**Supplied data:**
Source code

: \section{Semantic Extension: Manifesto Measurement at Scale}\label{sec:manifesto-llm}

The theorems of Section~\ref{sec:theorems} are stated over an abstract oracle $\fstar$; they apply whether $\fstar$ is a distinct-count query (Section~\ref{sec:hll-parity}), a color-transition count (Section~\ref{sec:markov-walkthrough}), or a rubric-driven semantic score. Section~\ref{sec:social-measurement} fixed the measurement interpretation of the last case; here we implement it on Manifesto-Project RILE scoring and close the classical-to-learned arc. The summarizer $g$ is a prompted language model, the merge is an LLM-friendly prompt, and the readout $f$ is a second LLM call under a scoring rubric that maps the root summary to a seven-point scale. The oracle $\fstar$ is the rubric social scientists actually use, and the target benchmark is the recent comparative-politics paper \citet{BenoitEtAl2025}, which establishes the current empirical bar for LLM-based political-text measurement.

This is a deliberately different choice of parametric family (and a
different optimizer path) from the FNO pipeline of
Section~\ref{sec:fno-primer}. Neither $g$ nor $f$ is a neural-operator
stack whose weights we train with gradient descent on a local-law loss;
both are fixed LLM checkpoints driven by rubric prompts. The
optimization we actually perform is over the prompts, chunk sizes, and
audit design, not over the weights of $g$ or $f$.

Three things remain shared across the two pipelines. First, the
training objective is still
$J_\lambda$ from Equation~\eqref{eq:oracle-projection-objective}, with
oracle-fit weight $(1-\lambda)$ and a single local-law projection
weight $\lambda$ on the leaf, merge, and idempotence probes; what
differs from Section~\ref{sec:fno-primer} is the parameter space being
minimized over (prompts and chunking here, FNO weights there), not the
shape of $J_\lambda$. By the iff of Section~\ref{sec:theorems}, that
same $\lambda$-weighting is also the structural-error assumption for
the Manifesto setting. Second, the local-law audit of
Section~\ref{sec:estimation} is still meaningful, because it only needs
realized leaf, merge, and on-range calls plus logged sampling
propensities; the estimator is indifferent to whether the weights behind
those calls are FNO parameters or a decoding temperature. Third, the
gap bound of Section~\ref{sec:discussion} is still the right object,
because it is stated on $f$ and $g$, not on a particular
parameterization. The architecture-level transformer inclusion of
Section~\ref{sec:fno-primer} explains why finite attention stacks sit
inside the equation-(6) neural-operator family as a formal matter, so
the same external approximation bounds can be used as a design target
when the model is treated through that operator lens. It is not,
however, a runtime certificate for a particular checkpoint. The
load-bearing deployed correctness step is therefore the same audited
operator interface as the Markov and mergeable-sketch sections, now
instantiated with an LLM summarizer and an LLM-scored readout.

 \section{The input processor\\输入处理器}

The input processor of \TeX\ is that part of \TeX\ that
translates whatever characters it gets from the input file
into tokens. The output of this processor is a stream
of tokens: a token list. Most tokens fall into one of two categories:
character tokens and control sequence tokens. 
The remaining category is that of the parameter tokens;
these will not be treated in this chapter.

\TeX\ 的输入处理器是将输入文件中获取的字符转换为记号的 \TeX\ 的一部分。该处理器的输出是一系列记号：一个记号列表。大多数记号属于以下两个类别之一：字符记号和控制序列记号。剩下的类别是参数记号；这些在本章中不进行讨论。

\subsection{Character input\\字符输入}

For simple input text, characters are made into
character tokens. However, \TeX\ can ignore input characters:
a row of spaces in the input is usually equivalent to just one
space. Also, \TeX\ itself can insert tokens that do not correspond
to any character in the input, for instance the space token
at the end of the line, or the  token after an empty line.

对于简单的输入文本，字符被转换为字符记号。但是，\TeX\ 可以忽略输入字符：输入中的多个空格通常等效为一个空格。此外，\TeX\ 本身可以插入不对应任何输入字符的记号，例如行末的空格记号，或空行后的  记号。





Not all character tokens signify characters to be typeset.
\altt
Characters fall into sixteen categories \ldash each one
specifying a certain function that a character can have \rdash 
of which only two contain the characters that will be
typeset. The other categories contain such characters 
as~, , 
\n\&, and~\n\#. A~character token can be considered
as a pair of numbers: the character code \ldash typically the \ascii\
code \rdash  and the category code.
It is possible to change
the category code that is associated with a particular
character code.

**What is required:** Repeat only the lines from the one holding "the category code that" through the last line of the data.

**Expected answer:**
the category code that is associated with a particular
character code.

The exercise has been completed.